HERRERA-LANDERO, Alejandro  y  D´HYVER DE LAS DESES, Carlos. Preoperative evaluation of the elderly. Rev. Fac. Med. (Méx.) [online]. 2018, vol.61, n.4, pp.43-55. ISSN 2448-4865.

The aging population has generated the need to adequate the preoperative evaluation for this population group. In the older adult, in addition to the physiological alterations resulting from aging, the high comorbidity and the presence of geriatric syndromes were added. These should be considered for the estimation of surgical risk in order to reduce postoperative complications and help in the reintegration to their social environment in the shortest time possible and with the highest degree of independence.

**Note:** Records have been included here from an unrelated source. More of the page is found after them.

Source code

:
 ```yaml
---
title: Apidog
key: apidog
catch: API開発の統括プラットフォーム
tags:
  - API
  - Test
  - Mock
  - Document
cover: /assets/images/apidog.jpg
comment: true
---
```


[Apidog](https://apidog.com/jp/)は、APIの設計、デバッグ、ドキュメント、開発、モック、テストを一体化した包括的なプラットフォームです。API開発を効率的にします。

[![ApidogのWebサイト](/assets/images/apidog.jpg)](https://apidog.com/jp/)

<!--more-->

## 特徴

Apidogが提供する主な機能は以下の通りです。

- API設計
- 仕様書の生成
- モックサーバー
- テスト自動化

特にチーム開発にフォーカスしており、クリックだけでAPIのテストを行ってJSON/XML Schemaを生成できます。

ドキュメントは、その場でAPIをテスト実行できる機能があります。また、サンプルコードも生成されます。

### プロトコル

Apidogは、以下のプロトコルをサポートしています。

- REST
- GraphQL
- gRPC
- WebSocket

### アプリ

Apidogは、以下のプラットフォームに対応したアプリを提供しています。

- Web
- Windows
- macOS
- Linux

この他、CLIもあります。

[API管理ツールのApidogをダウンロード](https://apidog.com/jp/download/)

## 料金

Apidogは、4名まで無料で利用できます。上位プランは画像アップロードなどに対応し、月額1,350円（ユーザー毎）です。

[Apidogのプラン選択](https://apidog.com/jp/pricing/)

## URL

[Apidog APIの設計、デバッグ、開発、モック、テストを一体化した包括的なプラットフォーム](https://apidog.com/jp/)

The preoperative assessment should identify in the anamnesis all the comorbidities and geriatric syndromes that could impact the perioperative period. Only indispensable laboratory and cabinet studies should be requested to measure the severity of known diseases or establish a pre-surgical baseline level and in no way does age justify extensive tests.

As in young adults, the cardiovascular disease has the most prevalent comorbidity and its adequate quantification is essential.. An important aspect is to determine the risk of developing an acute renal failure, and the preventive measures should be emphasized to limit this complication. A condition associated with cardiovascular diseases is the use of antiplatelet agents or oral anticoagulants. This condition should not delay the surgical procedures. Therefore, their adequate correction should improve the postoperative outcome.

Finally, the geriatric risk should be oriented to an adequate nutritional evaluation for an early implementation of adequate food consumption. We must determine the baseline state of the functionality to initiate an early rehabilitation. Neuropsychological assessment should include the identification of risk factors for delirium, depression, cognitive impairment and alterations of the sleep pattern. It is essential to identify fragility in the elderly, to evaluate and limit polypharmacy.

Palabras llave : Non-hearth surgical procedures; old aged; aged; preoperative evaluation.